# Activity
Output each entry that follows exactly. Images stay out.

Records drawn from a dataset

━━━

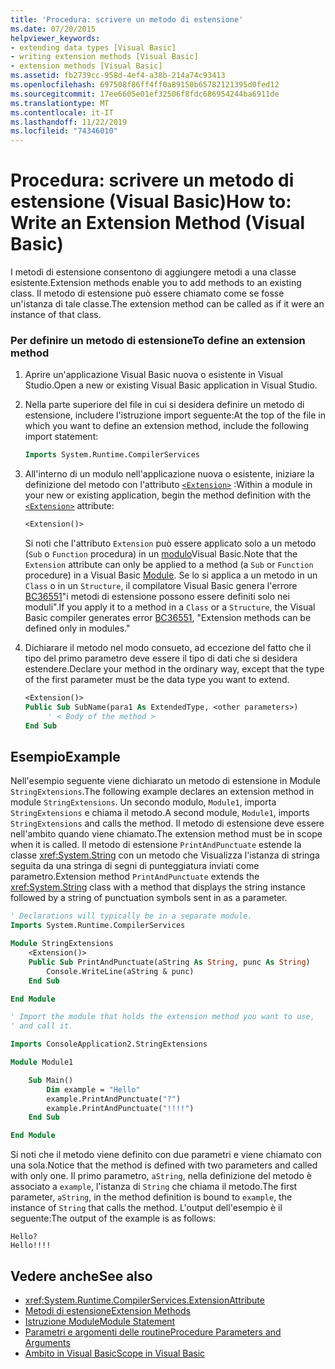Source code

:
 ```yaml
---
title: 'Procedura: scrivere un metodo di estensione'
ms.date: 07/20/2015
helpviewer_keywords:
- extending data types [Visual Basic]
- writing extension methods [Visual Basic]
- extension methods [Visual Basic]
ms.assetid: fb2739cc-958d-4ef4-a38b-214a74c93413
ms.openlocfilehash: 697508f86ff4ff0a89150b65782121395d0fed12
ms.sourcegitcommit: 17ee6605e01ef32506f8fdc686954244ba6911de
ms.translationtype: MT
ms.contentlocale: it-IT
ms.lasthandoff: 11/22/2019
ms.locfileid: "74346010"
---
```

# <a name="how-to-write-an-extension-method-visual-basic"></a><span data-ttu-id="c83f4-102">Procedura: scrivere un metodo di estensione (Visual Basic)</span><span class="sxs-lookup"><span data-stu-id="c83f4-102">How to: Write an Extension Method (Visual Basic)</span></span>

<span data-ttu-id="c83f4-103">I metodi di estensione consentono di aggiungere metodi a una classe esistente.</span><span class="sxs-lookup"><span data-stu-id="c83f4-103">Extension methods enable you to add methods to an existing class.</span></span> <span data-ttu-id="c83f4-104">Il metodo di estensione può essere chiamato come se fosse un'istanza di tale classe.</span><span class="sxs-lookup"><span data-stu-id="c83f4-104">The extension method can be called as if it were an instance of that class.</span></span>

### <a name="to-define-an-extension-method"></a><span data-ttu-id="c83f4-105">Per definire un metodo di estensione</span><span class="sxs-lookup"><span data-stu-id="c83f4-105">To define an extension method</span></span>

1. <span data-ttu-id="c83f4-106">Aprire un'applicazione Visual Basic nuova o esistente in Visual Studio.</span><span class="sxs-lookup"><span data-stu-id="c83f4-106">Open a new or existing Visual Basic application in Visual Studio.</span></span>

2. <span data-ttu-id="c83f4-107">Nella parte superiore del file in cui si desidera definire un metodo di estensione, includere l'istruzione import seguente:</span><span class="sxs-lookup"><span data-stu-id="c83f4-107">At the top of the file in which you want to define an extension method, include the following import statement:</span></span>

    ```vb
    Imports System.Runtime.CompilerServices
    ```

3. <span data-ttu-id="c83f4-108">All'interno di un modulo nell'applicazione nuova o esistente, iniziare la definizione del metodo con l'attributo [`<Extension>`](xref:System.Runtime.CompilerServices.ExtensionAttribute) :</span><span class="sxs-lookup"><span data-stu-id="c83f4-108">Within a module in your new or existing application, begin the method definition with the [`<Extension>`](xref:System.Runtime.CompilerServices.ExtensionAttribute) attribute:</span></span>

    ```vb
    <Extension()>
    ```

    <span data-ttu-id="c83f4-109">Si noti che l'attributo `Extension` può essere applicato solo a un metodo (`Sub` o `Function` procedura) in un [modulo](../../../language-reference/statements/module-statement.md)Visual Basic.</span><span class="sxs-lookup"><span data-stu-id="c83f4-109">Note that the `Extension` attribute can only be applied to a method (a `Sub` or `Function` procedure) in a Visual Basic [Module](../../../language-reference/statements/module-statement.md).</span></span> <span data-ttu-id="c83f4-110">Se lo si applica a un metodo in un `Class` o in un `Structure`, il compilatore Visual Basic genera l'errore [BC36551](../../../misc/bc36551.md)"i metodi di estensione possono essere definiti solo nei moduli".</span><span class="sxs-lookup"><span data-stu-id="c83f4-110">If you apply it to a method in a `Class` or a `Structure`, the Visual Basic compiler generates error [BC36551](../../../misc/bc36551.md), "Extension methods can be defined only in modules."</span></span>

4. <span data-ttu-id="c83f4-111">Dichiarare il metodo nel modo consueto, ad eccezione del fatto che il tipo del primo parametro deve essere il tipo di dati che si desidera estendere.</span><span class="sxs-lookup"><span data-stu-id="c83f4-111">Declare your method in the ordinary way, except that the type of the first parameter must be the data type you want to extend.</span></span>

    ```vb
    <Extension()>
    Public Sub SubName(para1 As ExtendedType, <other parameters>)
         ' < Body of the method >
    End Sub
    ```

## <a name="example"></a><span data-ttu-id="c83f4-112">Esempio</span><span class="sxs-lookup"><span data-stu-id="c83f4-112">Example</span></span>

<span data-ttu-id="c83f4-113">Nell'esempio seguente viene dichiarato un metodo di estensione in Module `StringExtensions`.</span><span class="sxs-lookup"><span data-stu-id="c83f4-113">The following example declares an extension method in module `StringExtensions`.</span></span> <span data-ttu-id="c83f4-114">Un secondo modulo, `Module1`, importa `StringExtensions` e chiama il metodo.</span><span class="sxs-lookup"><span data-stu-id="c83f4-114">A second module, `Module1`, imports `StringExtensions` and calls the method.</span></span> <span data-ttu-id="c83f4-115">Il metodo di estensione deve essere nell'ambito quando viene chiamato.</span><span class="sxs-lookup"><span data-stu-id="c83f4-115">The extension method must be in scope when it is called.</span></span> <span data-ttu-id="c83f4-116">Il metodo di estensione `PrintAndPunctuate` estende la classe <xref:System.String> con un metodo che Visualizza l'istanza di stringa seguita da una stringa di segni di punteggiatura inviati come parametro.</span><span class="sxs-lookup"><span data-stu-id="c83f4-116">Extension method `PrintAndPunctuate` extends the <xref:System.String> class with a method that displays the string instance followed by a string of punctuation symbols sent in as a parameter.</span></span>

```vb
' Declarations will typically be in a separate module.
Imports System.Runtime.CompilerServices

Module StringExtensions
    <Extension()>
    Public Sub PrintAndPunctuate(aString As String, punc As String)
        Console.WriteLine(aString & punc)
    End Sub

End Module
```

```vb
' Import the module that holds the extension method you want to use,
' and call it.

Imports ConsoleApplication2.StringExtensions

Module Module1

    Sub Main()
        Dim example = "Hello"
        example.PrintAndPunctuate("?")
        example.PrintAndPunctuate("!!!!")
    End Sub

End Module
```

<span data-ttu-id="c83f4-117">Si noti che il metodo viene definito con due parametri e viene chiamato con una sola.</span><span class="sxs-lookup"><span data-stu-id="c83f4-117">Notice that the method is defined with two parameters and called with only one.</span></span> <span data-ttu-id="c83f4-118">Il primo parametro, `aString`, nella definizione del metodo è associato a `example`, l'istanza di `String` che chiama il metodo.</span><span class="sxs-lookup"><span data-stu-id="c83f4-118">The first parameter, `aString`, in the method definition is bound to `example`, the instance of `String` that calls the method.</span></span> <span data-ttu-id="c83f4-119">L'output dell'esempio è il seguente:</span><span class="sxs-lookup"><span data-stu-id="c83f4-119">The output of the example is as follows:</span></span>

```console
Hello?
Hello!!!!
```

## <a name="see-also"></a><span data-ttu-id="c83f4-120">Vedere anche</span><span class="sxs-lookup"><span data-stu-id="c83f4-120">See also</span></span>

- <xref:System.Runtime.CompilerServices.ExtensionAttribute>
- [<span data-ttu-id="c83f4-121">Metodi di estensione</span><span class="sxs-lookup"><span data-stu-id="c83f4-121">Extension Methods</span></span>](extension-methods.md)
- [<span data-ttu-id="c83f4-122">Istruzione Module</span><span class="sxs-lookup"><span data-stu-id="c83f4-122">Module Statement</span></span>](../../../language-reference/statements/module-statement.md)
- [<span data-ttu-id="c83f4-123">Parametri e argomenti delle routine</span><span class="sxs-lookup"><span data-stu-id="c83f4-123">Procedure Parameters and Arguments</span></span>](procedure-parameters-and-arguments.md)
- [<span data-ttu-id="c83f4-124">Ambito in Visual Basic</span><span class="sxs-lookup"><span data-stu-id="c83f4-124">Scope in Visual Basic</span></span>](../declared-elements/scope.md)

━━━

# Answer section
Source code

:
 ```yaml
---
title: 'Procedura: scrivere un metodo di estensione'
ms.date: 07/20/2015
helpviewer_keywords:
- extending data types [Visual Basic]
- writing extension methods [Visual Basic]
- extension methods [Visual Basic]
ms.assetid: fb2739cc-958d-4ef4-a38b-214a74c93413
ms.openlocfilehash: 697508f86ff4ff0a89150b65782121395d0fed12
ms.sourcegitcommit: 17ee6605e01ef32506f8fdc686954244ba6911de
ms.translationtype: MT
ms.contentlocale: it-IT
ms.lasthandoff: 11/22/2019
ms.locfileid: "74346010"
---
```

# <a name="how-to-write-an-extension-method-visual-basic"></a><span data-ttu-id="c83f4-102">Procedura: scrivere un metodo di estensione (Visual Basic)</span><span class="sxs-lookup"><span data-stu-id="c83f4-102">How to: Write an Extension Method (Visual Basic)</span></span>

<span data-ttu-id="c83f4-103">I metodi di estensione consentono di aggiungere metodi a una classe esistente.</span><span class="sxs-lookup"><span data-stu-id="c83f4-103">Extension methods enable you to add methods to an existing class.</span></span> <span data-ttu-id="c83f4-104">Il metodo di estensione può essere chiamato come se fosse un'istanza di tale classe.</span><span class="sxs-lookup"><span data-stu-id="c83f4-104">The extension method can be called as if it were an instance of that class.</span></span>

### <a name="to-define-an-extension-method"></a><span data-ttu-id="c83f4-105">Per definire un metodo di estensione</span><span class="sxs-lookup"><span data-stu-id="c83f4-105">To define an extension method</span></span>

1. <span data-ttu-id="c83f4-106">Aprire un'applicazione Visual Basic nuova o esistente in Visual Studio.</span><span class="sxs-lookup"><span data-stu-id="c83f4-106">Open a new or existing Visual Basic application in Visual Studio.</span></span>

2. <span data-ttu-id="c83f4-107">Nella parte superiore del file in cui si desidera definire un metodo di estensione, includere l'istruzione import seguente:</span><span class="sxs-lookup"><span data-stu-id="c83f4-107">At the top of the file in which you want to define an extension method, include the following import statement:</span></span>

    ```vb
    Imports System.Runtime.CompilerServices
    ```

3. <span data-ttu-id="c83f4-108">All'interno di un modulo nell'applicazione nuova o esistente, iniziare la definizione del metodo con l'attributo [`<Extension>`](xref:System.Runtime.CompilerServices.ExtensionAttribute) :</span><span class="sxs-lookup"><span data-stu-id="c83f4-108">Within a module in your new or existing application, begin the method definition with the [`<Extension>`](xref:System.Runtime.CompilerServices.ExtensionAttribute) attribute:</span></span>

    ```vb
    <Extension()>
    ```

    <span data-ttu-id="c83f4-109">Si noti che l'attributo `Extension` può essere applicato solo a un metodo (`Sub` o `Function` procedura) in un [modulo](../../../language-reference/statements/module-statement.md)Visual Basic.</span><span class="sxs-lookup"><span data-stu-id="c83f4-109">Note that the `Extension` attribute can only be applied to a method (a `Sub` or `Function` procedure) in a Visual Basic [Module](../../../language-reference/statements/module-statement.md).</span></span> <span data-ttu-id="c83f4-110">Se lo si applica a un metodo in un `Class` o in un `Structure`, il compilatore Visual Basic genera l'errore [BC36551](../../../misc/bc36551.md)"i metodi di estensione possono essere definiti solo nei moduli".</span><span class="sxs-lookup"><span data-stu-id="c83f4-110">If you apply it to a method in a `Class` or a `Structure`, the Visual Basic compiler generates error [BC36551](../../../misc/bc36551.md), "Extension methods can be defined only in modules."</span></span>

4. <span data-ttu-id="c83f4-111">Dichiarare il metodo nel modo consueto, ad eccezione del fatto che il tipo del primo parametro deve essere il tipo di dati che si desidera estendere.</span><span class="sxs-lookup"><span data-stu-id="c83f4-111">Declare your method in the ordinary way, except that the type of the first parameter must be the data type you want to extend.</span></span>

    ```vb
    <Extension()>
    Public Sub SubName(para1 As ExtendedType, <other parameters>)
         ' < Body of the method >
    End Sub
    ```

## <a name="example"></a><span data-ttu-id="c83f4-112">Esempio</span><span class="sxs-lookup"><span data-stu-id="c83f4-112">Example</span></span>

<span data-ttu-id="c83f4-113">Nell'esempio seguente viene dichiarato un metodo di estensione in Module `StringExtensions`.</span><span class="sxs-lookup"><span data-stu-id="c83f4-113">The following example declares an extension method in module `StringExtensions`.</span></span> <span data-ttu-id="c83f4-114">Un secondo modulo, `Module1`, importa `StringExtensions` e chiama il metodo.</span><span class="sxs-lookup"><span data-stu-id="c83f4-114">A second module, `Module1`, imports `StringExtensions` and calls the method.</span></span> <span data-ttu-id="c83f4-115">Il metodo di estensione deve essere nell'ambito quando viene chiamato.</span><span class="sxs-lookup"><span data-stu-id="c83f4-115">The extension method must be in scope when it is called.</span></span> <span data-ttu-id="c83f4-116">Il metodo di estensione `PrintAndPunctuate` estende la classe <xref:System.String> con un metodo che Visualizza l'istanza di stringa seguita da una stringa di segni di punteggiatura inviati come parametro.</span><span class="sxs-lookup"><span data-stu-id="c83f4-116">Extension method `PrintAndPunctuate` extends the <xref:System.String> class with a method that displays the string instance followed by a string of punctuation symbols sent in as a parameter.</span></span>

```vb
' Declarations will typically be in a separate module.
Imports System.Runtime.CompilerServices

Module StringExtensions
    <Extension()>
    Public Sub PrintAndPunctuate(aString As String, punc As String)
        Console.WriteLine(aString & punc)
    End Sub

End Module
```

```vb
' Import the module that holds the extension method you want to use,
' and call it.

Imports ConsoleApplication2.StringExtensions

Module Module1

    Sub Main()
        Dim example = "Hello"
        example.PrintAndPunctuate("?")
        example.PrintAndPunctuate("!!!!")
    End Sub

End Module
```

<span data-ttu-id="c83f4-117">Si noti che il metodo viene definito con due parametri e viene chiamato con una sola.</span><span class="sxs-lookup"><span data-stu-id="c83f4-117">Notice that the method is defined with two parameters and called with only one.</span></span> <span data-ttu-id="c83f4-118">Il primo parametro, `aString`, nella definizione del metodo è associato a `example`, l'istanza di `String` che chiama il metodo.</span><span class="sxs-lookup"><span data-stu-id="c83f4-118">The first parameter, `aString`, in the method definition is bound to `example`, the instance of `String` that calls the method.</span></span> <span data-ttu-id="c83f4-119">L'output dell'esempio è il seguente:</span><span class="sxs-lookup"><span data-stu-id="c83f4-119">The output of the example is as follows:</span></span>

```console
Hello?
Hello!!!!
```

## <a name="see-also"></a><span data-ttu-id="c83f4-120">Vedere anche</span><span class="sxs-lookup"><span data-stu-id="c83f4-120">See also</span></span>

- <xref:System.Runtime.CompilerServices.ExtensionAttribute>
- [<span data-ttu-id="c83f4-121">Metodi di estensione</span><span class="sxs-lookup"><span data-stu-id="c83f4-121">Extension Methods</span></span>](extension-methods.md)
- [<span data-ttu-id="c83f4-122">Istruzione Module</span><span class="sxs-lookup"><span data-stu-id="c83f4-122">Module Statement</span></span>](../../../language-reference/statements/module-statement.md)
- [<span data-ttu-id="c83f4-123">Parametri e argomenti delle routine</span><span class="sxs-lookup"><span data-stu-id="c83f4-123">Procedure Parameters and Arguments</span></span>](procedure-parameters-and-arguments.md)
- [<span data-ttu-id="c83f4-124">Ambito in Visual Basic</span><span class="sxs-lookup"><span data-stu-id="c83f4-124">Scope in Visual Basic</span></span>](../declared-elements/scope.md)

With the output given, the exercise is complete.